Arkonaplatz. One of the first pieces I ever had published was a short piece in the Guardian Weekly. I wrote about the Sunday flea market at the end of the road and the bargain hunters chasing GDR-kitsch. I wondered whether we had a potential goldmine in our basement on Wolliner Straße, just around the corner, or whether Katrin’s family had such treasures in theirs. I wrote that piece in the summer of 2006, not long after we had moved to Wolliner Straße and just after Lotte was born. Now she is approaching her tenth birthday, we have been gone from the apartment on Wolliner Straße longer than we ever lived there. We have lost some of our family too. I write this at Katrin’s grandmother’s desk. Wine glasses and bowls stand in the cabinet. Too many memories from when we knew each other, and for Katrin, even longer. Too precious for any flea market.
On the square I stop and watch a couple of guys play table tennis on the concrete tables, despite the single-digit temperatures and the cold late-November wind racing through the cobbled streets.
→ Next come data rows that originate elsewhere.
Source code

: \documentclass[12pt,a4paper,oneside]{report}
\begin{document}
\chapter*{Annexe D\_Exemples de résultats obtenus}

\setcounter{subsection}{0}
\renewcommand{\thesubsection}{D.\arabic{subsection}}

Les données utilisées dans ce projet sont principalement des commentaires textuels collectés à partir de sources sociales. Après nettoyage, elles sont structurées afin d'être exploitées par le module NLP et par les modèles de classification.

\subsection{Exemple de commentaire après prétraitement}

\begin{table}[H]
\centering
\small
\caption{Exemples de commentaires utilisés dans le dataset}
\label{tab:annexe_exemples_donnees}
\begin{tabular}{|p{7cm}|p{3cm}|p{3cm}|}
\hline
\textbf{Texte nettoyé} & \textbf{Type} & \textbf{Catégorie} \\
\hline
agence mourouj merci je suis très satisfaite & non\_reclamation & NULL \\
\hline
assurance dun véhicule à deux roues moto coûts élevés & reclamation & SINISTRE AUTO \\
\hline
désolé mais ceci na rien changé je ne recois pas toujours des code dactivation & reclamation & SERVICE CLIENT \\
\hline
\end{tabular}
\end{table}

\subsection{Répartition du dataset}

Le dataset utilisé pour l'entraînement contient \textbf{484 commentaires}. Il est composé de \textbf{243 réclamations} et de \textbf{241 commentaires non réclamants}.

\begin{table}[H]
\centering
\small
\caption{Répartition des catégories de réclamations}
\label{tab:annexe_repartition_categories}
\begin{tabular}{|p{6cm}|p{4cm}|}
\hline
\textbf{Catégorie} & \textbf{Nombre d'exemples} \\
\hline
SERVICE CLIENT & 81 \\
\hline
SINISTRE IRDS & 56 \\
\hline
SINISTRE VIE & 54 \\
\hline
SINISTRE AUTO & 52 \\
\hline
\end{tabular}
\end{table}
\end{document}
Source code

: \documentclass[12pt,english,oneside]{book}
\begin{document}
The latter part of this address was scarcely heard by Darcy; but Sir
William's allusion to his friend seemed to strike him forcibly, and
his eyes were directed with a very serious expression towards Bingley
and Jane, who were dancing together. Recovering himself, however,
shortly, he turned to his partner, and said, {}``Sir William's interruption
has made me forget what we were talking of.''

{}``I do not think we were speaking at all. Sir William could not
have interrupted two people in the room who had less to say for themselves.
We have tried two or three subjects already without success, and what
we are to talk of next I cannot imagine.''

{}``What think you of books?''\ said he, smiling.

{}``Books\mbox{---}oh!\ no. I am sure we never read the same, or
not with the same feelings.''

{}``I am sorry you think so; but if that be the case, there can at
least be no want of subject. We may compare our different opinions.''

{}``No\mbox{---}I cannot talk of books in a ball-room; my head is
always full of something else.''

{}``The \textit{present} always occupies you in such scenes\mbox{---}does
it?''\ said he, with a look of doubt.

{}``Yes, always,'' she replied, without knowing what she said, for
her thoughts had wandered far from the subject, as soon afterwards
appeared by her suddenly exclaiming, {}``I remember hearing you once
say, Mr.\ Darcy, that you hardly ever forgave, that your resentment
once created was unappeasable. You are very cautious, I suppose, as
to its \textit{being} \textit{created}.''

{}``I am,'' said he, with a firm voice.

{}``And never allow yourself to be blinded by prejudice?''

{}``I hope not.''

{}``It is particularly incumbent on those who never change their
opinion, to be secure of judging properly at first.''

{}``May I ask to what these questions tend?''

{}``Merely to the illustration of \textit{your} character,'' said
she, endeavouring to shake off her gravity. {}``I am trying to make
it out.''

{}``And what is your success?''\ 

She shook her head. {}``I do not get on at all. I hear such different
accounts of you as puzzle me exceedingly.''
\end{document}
These streets were built as part of Berlin’s great expansion in the second half of the 19th century, when the city was transformed from garrison town to Weltstadt. Northern Mitte, Prenzlauer Berg and Wedding were industrial neighbourhoods, working class and poor. Heinrich Zille, the cartoonist famous for his illustrations of working class life in Berlin, once painted the Christmas Market at Arkonaplatz, the twinkling lights losing the battle against the grime and the smog. Now Arkonaplatz has some of the highest real estate prices in the city.
It has changed even in the five years we have been away. More buildings have been renovated. More gaps – and especially those where the Berlin Wall once cut the city in two – have been filled in. The coal-dealer down the street has moved on. When I first moved to Berlin, many apartments in this neighbourhood were still heated by coal, the tiled ovens standing in the corner of living rooms across the city. Not so many any more.
But some things remain the same. The yellow-brick school on the corner. The playground where Lotte once spent happy afternoons after nursery, and the ice cream shop on the corner. The Portuguese cafe is still there, as is the old Berlin restaurant on the corner where the family have seen the square transformed as it moved from the East Berlin of the 1980s to whatever it is the city has become in the second decade of the 21st century. I wander up Wolliner Straße towards Zionskirchplatz and the church whose bells used to wake us on weekend mornings and pass by the old building where we lived on the top floor. Some names on the doorbells are still the same. The motorbike is still parked across the street. The lawyer is still doing lawyerly things on the ground floor.
At Zionskirchplatz I wander around the church where Dietrich Bonhoeffer was the pastor before he was arrested and eventually murdered by the Nazis, and where in the GDR punk concerts were held out of the reach of the cultural authorities. One concert was attacked by skinheads as the police watched on. The far right in a workers’ and peasants’ republic? Too often in the GDR the gap between the rhetoric and the reality was unbridgeable. By the time the neo-Nazis were attacking the church it should have been clear the end was coming, even if no-one predicted it.
As I walk on I think instead of Fete de la Musique concerts on the square, a first kiss with Katrin in the cafe across the street, and picking up supplies from the Vietnamese grocery on the corner. The shop has gone now, replaced by a fashion store, although the old GDR-era sign still stands above the door. I walk through weak winter sunshine past the park towards Rosenthaler Platz and many more recent stories. Katrin is at work in the hotel. Lotte is at school down the street. Only a few hundred metres and yet I feel I am moving out of our past and into our present. Cities change, of course they do, but those streets between those two squares, where Katrin and I had our first apartment as a couple and then, two streets over, our first apartment with Lotte, will always be highly charged with memories of how things once were.